Due to background noise and circadian variation there is a wide band of HR measurements, which need to be statistically averaged. Doing this calculation is beyond the scope of the course, so the activity effect has been estimated for you. The Activity_effect column in the dataset gives the estimated effect size \(E(a)\). The predicted relationship is plotted below in red, with the measured data shown in blue.

import matplotlib.pyplot as plt
import pandas as pd
import numpy as np

#import the data
df = pd.read_csv('hrdata2.csv')

# get waking data
df=df.loc[df['Sleep'] == False]
df=df.sort_values(by='Activity')

#average resting waking heart rate
mu=np.mean(df.loc[df['Activity']==0,'HR'])
print("Resting HR (awake) : ",mu)

x=df['Activity']           #activity
y=df['HR']-mu              #adjusted HR
z=df['Activity_effect']    #activity effect

plt.plot(x,y,'o')          #(activity,HR data)
plt.plot(x,z,'r')          #(activity,effect) estimates

#prettify
plt.xlabel('Activity, a')
plt.ylabel('HR effect, E(a)')
plt.show()

Resting HR (awake) :  62.71232876712329

../_images/heart-activity.png

Fig. 4.3 Heart rate increase due to activity (bpm)#

The plot suggests that the effect of additional activity on HR is not linear. The good news is that light activity such as a gentle walk results in an appreciable heart rate effect. At a level of just 20 steps per minute this person’s HR increased by around 20bpm. However, further increases in activity level resulted in a smaller HR effect until around 100 steps per minute (a moderate walk). At more vigorous levels of activity corresponding to a vigorous walk or light jog we again start to see greater effect of additional activity. Can you use your knowledge of the cardiovascular system to suggest why this might be?

Exercise 4.8

Using the given dataset, plot the adjusted HR against time.

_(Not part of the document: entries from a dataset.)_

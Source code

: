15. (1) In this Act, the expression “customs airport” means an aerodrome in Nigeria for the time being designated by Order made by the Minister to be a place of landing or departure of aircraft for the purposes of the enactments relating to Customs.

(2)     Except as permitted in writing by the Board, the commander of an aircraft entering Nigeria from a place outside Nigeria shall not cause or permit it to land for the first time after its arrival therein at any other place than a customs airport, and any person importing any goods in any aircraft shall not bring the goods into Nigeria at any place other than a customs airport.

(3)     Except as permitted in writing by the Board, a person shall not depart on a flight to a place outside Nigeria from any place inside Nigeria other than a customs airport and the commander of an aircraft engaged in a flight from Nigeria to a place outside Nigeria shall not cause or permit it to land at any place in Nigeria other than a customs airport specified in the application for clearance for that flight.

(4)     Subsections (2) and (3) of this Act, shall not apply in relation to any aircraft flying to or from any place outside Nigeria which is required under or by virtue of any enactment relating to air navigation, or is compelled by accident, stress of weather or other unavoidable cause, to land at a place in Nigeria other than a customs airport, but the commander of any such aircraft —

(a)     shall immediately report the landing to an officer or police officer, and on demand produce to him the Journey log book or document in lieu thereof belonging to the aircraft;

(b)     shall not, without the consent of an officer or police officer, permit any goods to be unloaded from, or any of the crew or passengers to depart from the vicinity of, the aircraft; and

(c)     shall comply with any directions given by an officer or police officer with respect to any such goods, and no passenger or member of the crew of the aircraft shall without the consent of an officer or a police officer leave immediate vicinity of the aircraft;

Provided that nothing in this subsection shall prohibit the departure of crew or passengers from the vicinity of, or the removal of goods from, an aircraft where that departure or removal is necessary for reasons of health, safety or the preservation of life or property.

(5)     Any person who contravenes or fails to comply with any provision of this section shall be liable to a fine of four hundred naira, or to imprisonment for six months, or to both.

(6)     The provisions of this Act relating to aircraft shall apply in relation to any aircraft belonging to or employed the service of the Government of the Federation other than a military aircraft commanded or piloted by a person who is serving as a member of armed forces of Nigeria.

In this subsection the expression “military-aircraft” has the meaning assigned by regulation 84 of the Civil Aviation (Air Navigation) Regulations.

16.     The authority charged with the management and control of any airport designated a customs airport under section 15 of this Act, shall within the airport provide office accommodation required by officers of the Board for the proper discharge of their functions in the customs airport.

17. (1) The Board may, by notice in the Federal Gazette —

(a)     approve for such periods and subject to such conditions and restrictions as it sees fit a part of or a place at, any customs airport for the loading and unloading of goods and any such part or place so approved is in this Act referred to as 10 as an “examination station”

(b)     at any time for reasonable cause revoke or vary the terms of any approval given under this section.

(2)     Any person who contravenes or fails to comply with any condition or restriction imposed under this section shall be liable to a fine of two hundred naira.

On the same axes, plot the curve

\[\begin{equation*} y=\mu+A\sin\left(\frac{\pi}{12} t\right), \end{equation*}\]

where \(A,\mu\) are “best fit” estimates for the data.

import matplotlib.pyplot as plt
import pandas as pd
import numpy as np

#import the data
df = pd.read_csv('hrdata2.csv')
t=df['Sec']/60          #time
y=df['HR_adjusted']     #adjusted heart rate


#plot the data
plt.plot(t,y,'k',label='data')

# Fitted curve
from scipy.optimize import curve_fit

def func(t, mu, A):
    return mu + A*np.sin(np.pi*t/12.0)

coeffs = curve_fit(func, t, y)[0]
print(coeffs)

tfit = np.linspace(0,96,100)
yfit = func(tfit,*coeffs)
plt.plot(tfit,yfit,'r',label='fit')

#prettify
plt.xlabel('time (hrs)')
plt.ylabel('Heart rate (bpm)')
plt.xlim([0,96])
plt.legend()
plt.show()

[61.56597222,  4.04033287]

Estimating the circadian heart rate cycle

Although the plotted data still contains a large amount of variation/noise, we appear to have done a reasonable job of identifying a circadian rhythm, with the basal heart rate for this person being around 61-62bpm with a daily (resting) variation of \(\pm\)4bpm.

In their research paper, the authors found that the circadian rhythms for some of their volunteers did not align with the sleep-wake cycle. For instance, one of their participants was undertaking shift work, but their daily heart-rate cycle remained aligned to a standard day/night pattern.